• TASK TO COMPLETE
Figure out the number of lines in the entries that hold the string "output", then give that number and nothing else.

Extracted records:
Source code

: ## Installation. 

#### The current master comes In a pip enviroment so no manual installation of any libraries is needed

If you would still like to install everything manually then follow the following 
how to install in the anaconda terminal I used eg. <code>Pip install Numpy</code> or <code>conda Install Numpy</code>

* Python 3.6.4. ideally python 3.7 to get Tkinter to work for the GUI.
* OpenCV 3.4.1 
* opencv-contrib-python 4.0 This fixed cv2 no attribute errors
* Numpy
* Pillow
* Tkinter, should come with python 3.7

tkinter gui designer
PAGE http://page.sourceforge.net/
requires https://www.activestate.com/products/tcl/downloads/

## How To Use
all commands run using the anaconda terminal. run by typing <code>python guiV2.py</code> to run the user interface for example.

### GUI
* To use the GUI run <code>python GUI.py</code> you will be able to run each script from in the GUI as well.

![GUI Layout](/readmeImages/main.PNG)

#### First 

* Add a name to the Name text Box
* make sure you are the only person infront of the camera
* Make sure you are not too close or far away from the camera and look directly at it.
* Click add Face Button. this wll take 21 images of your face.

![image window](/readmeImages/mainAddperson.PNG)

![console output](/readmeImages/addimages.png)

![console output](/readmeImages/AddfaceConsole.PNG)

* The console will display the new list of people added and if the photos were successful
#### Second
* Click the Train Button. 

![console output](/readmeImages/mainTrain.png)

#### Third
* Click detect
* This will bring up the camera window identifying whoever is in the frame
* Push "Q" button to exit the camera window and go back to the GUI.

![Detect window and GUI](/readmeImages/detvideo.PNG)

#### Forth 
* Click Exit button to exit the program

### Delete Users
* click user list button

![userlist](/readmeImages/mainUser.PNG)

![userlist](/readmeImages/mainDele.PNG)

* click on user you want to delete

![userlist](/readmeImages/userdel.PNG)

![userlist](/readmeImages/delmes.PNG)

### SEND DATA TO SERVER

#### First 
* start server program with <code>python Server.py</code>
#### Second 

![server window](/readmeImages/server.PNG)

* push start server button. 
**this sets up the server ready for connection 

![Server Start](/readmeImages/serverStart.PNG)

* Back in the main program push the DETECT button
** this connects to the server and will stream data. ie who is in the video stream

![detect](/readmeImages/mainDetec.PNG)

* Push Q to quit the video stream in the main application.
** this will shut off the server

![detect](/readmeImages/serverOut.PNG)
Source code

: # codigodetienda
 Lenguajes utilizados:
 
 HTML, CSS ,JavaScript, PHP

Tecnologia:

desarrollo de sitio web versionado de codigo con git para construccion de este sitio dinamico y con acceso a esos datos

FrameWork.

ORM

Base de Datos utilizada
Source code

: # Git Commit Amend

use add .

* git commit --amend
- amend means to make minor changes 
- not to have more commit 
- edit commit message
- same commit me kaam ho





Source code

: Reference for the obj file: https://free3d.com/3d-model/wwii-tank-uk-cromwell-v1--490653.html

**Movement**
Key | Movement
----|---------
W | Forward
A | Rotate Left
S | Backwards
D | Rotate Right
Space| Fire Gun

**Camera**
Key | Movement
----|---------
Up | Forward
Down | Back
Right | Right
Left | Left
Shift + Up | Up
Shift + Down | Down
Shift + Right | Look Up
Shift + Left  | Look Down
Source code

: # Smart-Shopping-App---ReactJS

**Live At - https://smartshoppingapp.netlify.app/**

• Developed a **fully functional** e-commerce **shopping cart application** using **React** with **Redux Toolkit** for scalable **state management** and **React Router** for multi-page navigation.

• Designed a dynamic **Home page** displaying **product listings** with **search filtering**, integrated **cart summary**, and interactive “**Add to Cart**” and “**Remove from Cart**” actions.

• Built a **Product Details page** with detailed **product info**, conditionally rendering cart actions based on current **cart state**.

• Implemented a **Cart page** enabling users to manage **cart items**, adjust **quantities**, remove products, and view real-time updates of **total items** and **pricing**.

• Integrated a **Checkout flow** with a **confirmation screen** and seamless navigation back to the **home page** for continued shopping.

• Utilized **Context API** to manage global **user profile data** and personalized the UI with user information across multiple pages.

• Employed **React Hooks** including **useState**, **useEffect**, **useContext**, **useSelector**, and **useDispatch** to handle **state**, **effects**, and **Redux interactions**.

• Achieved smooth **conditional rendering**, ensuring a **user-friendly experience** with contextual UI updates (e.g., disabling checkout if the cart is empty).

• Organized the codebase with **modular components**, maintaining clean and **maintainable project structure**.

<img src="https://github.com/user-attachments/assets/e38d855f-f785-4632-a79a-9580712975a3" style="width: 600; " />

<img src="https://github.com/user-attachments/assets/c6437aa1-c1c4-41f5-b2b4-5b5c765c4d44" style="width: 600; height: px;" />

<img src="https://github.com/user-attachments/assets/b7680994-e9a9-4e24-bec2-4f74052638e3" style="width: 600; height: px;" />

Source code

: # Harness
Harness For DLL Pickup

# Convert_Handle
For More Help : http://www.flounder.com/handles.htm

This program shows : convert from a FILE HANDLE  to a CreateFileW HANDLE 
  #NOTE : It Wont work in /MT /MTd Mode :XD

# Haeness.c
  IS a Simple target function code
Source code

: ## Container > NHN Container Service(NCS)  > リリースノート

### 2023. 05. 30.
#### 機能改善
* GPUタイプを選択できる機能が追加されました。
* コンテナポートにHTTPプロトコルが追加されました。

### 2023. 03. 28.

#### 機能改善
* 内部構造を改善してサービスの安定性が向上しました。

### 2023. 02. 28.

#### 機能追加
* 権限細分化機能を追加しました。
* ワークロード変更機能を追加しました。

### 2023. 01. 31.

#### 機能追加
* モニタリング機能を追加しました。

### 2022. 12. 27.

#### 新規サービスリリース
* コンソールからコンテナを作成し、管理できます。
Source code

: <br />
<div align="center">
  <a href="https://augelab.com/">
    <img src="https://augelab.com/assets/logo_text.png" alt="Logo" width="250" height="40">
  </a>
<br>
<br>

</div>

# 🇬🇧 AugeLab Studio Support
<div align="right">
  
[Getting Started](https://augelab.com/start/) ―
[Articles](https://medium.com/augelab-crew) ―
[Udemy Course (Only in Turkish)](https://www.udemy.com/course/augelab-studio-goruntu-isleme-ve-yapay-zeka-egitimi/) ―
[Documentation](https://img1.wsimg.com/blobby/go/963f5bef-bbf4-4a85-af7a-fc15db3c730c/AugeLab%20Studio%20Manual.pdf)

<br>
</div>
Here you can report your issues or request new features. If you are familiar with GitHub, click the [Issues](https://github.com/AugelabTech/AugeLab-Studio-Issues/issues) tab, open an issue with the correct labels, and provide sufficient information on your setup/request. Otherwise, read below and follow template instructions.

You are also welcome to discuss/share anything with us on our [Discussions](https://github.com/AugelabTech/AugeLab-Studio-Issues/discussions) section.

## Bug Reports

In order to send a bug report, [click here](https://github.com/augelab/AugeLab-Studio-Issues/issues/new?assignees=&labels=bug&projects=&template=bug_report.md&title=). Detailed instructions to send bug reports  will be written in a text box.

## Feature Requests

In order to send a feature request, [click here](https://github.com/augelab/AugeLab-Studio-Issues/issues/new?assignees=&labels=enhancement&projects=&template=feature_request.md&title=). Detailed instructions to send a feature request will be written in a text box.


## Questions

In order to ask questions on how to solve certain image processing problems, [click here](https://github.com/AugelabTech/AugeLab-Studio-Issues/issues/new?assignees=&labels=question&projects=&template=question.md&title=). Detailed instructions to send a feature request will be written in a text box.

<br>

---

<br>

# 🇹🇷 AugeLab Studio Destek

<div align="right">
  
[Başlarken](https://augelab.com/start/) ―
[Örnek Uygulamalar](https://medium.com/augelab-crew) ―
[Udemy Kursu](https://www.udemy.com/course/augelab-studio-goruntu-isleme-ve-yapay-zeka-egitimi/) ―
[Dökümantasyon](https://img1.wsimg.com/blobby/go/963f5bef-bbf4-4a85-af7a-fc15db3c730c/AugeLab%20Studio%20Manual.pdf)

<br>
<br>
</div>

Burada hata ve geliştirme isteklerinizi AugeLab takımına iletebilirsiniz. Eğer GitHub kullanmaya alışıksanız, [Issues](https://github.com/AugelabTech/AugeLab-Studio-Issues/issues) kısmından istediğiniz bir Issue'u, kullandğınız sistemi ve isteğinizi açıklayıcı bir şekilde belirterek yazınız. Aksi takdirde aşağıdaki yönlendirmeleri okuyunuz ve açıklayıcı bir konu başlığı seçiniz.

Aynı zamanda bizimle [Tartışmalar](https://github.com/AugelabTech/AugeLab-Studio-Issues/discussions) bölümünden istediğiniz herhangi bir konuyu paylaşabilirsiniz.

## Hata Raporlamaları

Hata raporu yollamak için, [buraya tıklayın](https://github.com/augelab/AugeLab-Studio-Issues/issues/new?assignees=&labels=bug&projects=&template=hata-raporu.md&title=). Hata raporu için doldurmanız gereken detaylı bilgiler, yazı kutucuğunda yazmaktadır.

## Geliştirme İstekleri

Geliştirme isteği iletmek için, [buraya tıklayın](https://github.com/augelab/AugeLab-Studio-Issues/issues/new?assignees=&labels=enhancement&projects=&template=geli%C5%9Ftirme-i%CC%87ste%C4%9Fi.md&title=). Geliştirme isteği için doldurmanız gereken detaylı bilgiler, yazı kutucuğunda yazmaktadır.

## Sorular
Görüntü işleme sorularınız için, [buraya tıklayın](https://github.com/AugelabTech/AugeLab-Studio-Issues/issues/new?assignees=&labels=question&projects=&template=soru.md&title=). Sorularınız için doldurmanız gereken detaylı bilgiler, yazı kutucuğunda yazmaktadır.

• COMPLETED EXERCISE
3